◆ Collected data
*** Begin section ***

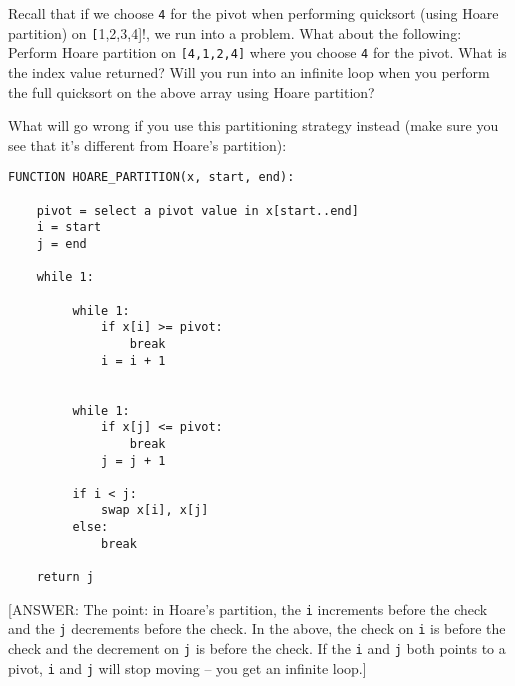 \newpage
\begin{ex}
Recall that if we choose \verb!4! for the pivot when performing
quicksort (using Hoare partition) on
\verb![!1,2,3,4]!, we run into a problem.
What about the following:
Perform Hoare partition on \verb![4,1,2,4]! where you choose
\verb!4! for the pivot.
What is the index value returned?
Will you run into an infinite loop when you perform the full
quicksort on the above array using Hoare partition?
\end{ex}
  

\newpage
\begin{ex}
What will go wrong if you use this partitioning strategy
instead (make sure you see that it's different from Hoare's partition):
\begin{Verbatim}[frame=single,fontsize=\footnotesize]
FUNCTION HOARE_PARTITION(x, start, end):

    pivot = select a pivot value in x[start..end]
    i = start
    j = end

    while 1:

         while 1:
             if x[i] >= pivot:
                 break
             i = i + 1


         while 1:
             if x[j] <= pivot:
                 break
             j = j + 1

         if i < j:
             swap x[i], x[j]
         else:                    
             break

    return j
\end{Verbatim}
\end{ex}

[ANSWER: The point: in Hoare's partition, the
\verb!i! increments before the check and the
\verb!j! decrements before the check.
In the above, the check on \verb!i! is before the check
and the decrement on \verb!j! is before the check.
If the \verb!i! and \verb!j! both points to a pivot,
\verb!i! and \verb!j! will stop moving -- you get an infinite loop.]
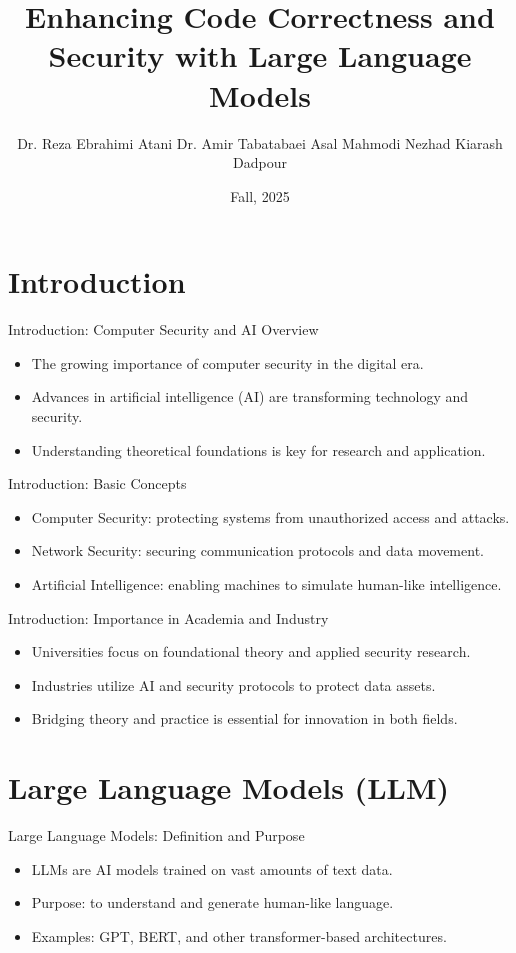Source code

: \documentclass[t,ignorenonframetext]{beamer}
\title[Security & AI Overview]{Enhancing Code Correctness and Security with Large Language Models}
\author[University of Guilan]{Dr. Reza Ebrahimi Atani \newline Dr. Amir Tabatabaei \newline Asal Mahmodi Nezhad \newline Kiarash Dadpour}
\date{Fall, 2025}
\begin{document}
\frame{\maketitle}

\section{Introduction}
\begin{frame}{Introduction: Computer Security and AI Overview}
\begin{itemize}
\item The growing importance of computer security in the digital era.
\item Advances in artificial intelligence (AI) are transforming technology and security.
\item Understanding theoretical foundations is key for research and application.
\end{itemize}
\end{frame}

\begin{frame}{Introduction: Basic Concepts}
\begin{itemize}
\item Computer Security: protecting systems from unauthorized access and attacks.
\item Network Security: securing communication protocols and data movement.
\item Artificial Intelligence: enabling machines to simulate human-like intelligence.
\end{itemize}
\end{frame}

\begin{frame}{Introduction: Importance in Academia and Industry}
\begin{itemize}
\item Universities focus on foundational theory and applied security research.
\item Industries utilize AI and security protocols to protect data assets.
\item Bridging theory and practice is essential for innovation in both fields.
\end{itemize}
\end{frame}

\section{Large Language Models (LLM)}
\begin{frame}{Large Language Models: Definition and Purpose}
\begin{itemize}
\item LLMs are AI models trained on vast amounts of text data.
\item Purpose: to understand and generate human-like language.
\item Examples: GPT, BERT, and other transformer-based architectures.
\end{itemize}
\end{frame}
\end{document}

*** End section ***
*** Begin section ***

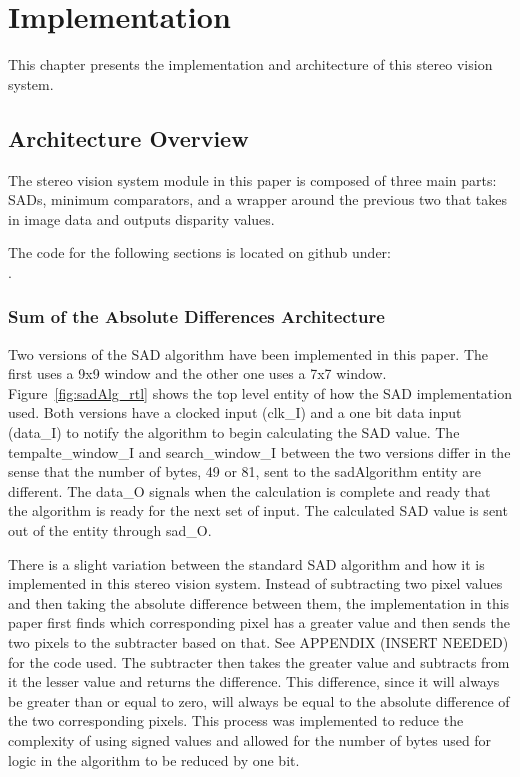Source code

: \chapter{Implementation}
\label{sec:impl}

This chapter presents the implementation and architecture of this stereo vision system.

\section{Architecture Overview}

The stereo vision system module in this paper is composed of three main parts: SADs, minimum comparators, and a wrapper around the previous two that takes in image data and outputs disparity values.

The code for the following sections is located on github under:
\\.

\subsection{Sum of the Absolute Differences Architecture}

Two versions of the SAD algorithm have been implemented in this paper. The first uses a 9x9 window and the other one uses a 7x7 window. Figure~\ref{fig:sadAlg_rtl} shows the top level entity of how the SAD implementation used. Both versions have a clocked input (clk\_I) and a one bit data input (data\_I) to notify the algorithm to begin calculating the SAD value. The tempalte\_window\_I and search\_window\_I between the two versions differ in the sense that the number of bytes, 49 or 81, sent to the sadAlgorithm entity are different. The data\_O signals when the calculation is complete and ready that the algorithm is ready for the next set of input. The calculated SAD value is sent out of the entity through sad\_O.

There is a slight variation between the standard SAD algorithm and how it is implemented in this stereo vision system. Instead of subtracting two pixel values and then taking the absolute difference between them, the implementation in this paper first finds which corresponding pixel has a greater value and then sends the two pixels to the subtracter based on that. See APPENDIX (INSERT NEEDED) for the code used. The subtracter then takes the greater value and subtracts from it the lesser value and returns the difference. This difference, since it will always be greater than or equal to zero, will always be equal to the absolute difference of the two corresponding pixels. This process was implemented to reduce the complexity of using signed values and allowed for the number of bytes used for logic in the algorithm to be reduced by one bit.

*** End section ***

◆ Exercise goal
From the entries above, copy exactly the lines starting at the one with "and the decrement" and stopping at the one with "Code Correctness and", keeping both ends. Drop the pictures.

◆ Output for this exercise
and the decrement on \verb!j! is before the check.
If the \verb!i! and \verb!j! both points to a pivot,
\verb!i! and \verb!j! will stop moving -- you get an infinite loop.]
Source code

: \documentclass[t,ignorenonframetext]{beamer}
\title[Security & AI Overview]{Enhancing Code Correctness and Security with Large Language Models}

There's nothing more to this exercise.